ISIL sex slavery pushes Yazidi women to suicide
BAGHDAD // Women and girls from Iraq’s Yazidi religious minority have said they were beaten and forced into sexual slavery by ISIL, with some being driven to suicide.
ISIL militants have overrun swathes of Iraq since June, declaring a so-called “caliphate” that also encompasses parts of Syria, and carrying out a litany of abuses in both countries.
The group has targeted Yazidis and other minorities in northern Iraq in a campaign that rights group Amnesty International has said amounted to ethnic cleansing, murdering civilians and enslaving others for a fate that some captives consider worse than death.
Hundreds — if not thousands — of Yazidi women and girls have been forced to marry, either being sold or given to ISIL fighters and their supporters.
One 19-year-old named Jilan committed suicide out of fear she would be raped, said a girl who was held with her but later escaped.
“One day we were given clothes that looked like dance costumes and were told to bathe and wear those clothes. Jilan killed herself in the bathroom,” said the girl.
“She cut her wrists and hanged herself. She was very beautiful; I think she knew she was going to be taken away by a man and that is why she killed herself.”
Another former captive said that she and her sister tried to kill themselves to escape forced marriage, but were stopped from doing so.
“The man who was holding us said that either we marry him and his brother or he would sell us,” said Wafa, 27.
“At night we tried to strangle ourselves with our scarves. We tied the scarves around our necks and pulled away from each other as hard as we could, until I fainted,” she said. Two other captives stopped them from dying.
These accounts were detailed in a report released on Tuesday by Amnesty.
“Many of those held as sexual slaves are children — girls aged 14, 15, or even younger,” said Donatella Rovera, Amnesty’s senior crisis response adviser, who interviewed dozens of former captives for the report.
Sixteen-year-old Randa was abducted with her family, then beaten and raped by a man twice her age. Her male relatives were killed.
The man “took me as his wife by force. I told him I did not want to and tried to resist but he beat me. My nose was bleeding, I could not do anything to stop him,” Randa said.
Some of the escaped victims said they were kept in family homes with wives, children, parents and siblings of the rapists.
ISIL has boasted in its propaganda magazine Dabiq of the horrors it has inflicted.
In an article entitled, “The revival of slavery before the hour”, Dabiq argues that by enslaving people it claims hold deviant religious beliefs, ISIL has restored an aspect of sharia — as interpreted by the extremist group.

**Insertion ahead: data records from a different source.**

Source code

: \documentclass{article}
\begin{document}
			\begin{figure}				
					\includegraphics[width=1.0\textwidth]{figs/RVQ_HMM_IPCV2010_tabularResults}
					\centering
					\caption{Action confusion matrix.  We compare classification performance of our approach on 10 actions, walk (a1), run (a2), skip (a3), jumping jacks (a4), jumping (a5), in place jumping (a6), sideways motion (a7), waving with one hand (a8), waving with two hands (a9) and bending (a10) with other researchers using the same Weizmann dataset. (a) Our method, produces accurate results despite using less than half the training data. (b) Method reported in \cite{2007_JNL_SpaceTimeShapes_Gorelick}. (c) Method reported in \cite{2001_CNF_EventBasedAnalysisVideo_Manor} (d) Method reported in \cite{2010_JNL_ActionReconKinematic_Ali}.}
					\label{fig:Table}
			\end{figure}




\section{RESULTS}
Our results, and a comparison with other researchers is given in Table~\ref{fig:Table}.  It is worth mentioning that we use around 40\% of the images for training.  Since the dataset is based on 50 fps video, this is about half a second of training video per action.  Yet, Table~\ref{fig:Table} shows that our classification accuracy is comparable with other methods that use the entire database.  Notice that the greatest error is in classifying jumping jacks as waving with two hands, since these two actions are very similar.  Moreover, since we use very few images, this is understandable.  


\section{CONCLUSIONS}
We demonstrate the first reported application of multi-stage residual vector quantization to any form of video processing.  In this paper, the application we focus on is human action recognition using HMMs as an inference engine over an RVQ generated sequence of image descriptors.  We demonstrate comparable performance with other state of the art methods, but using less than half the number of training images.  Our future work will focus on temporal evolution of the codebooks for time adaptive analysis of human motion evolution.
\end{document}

The abductions and rapes cause long-term damage even to those who manage to escape.
“The physical and psychological toll of the horrifying sexual violence these women have endured is catastrophic,” Ms Rovera said.
“Many of them have been tortured and treated as chattel. Even those who have managed to escape remain deeply traumatised.”
One man said that he fears his wife, who escaped captivity, may commit suicide, and makes sure someone is with her at all times.
“My wife has panic attacks and can’t sleep. I can’t leave her alone because I’m afraid for her safety,” he said.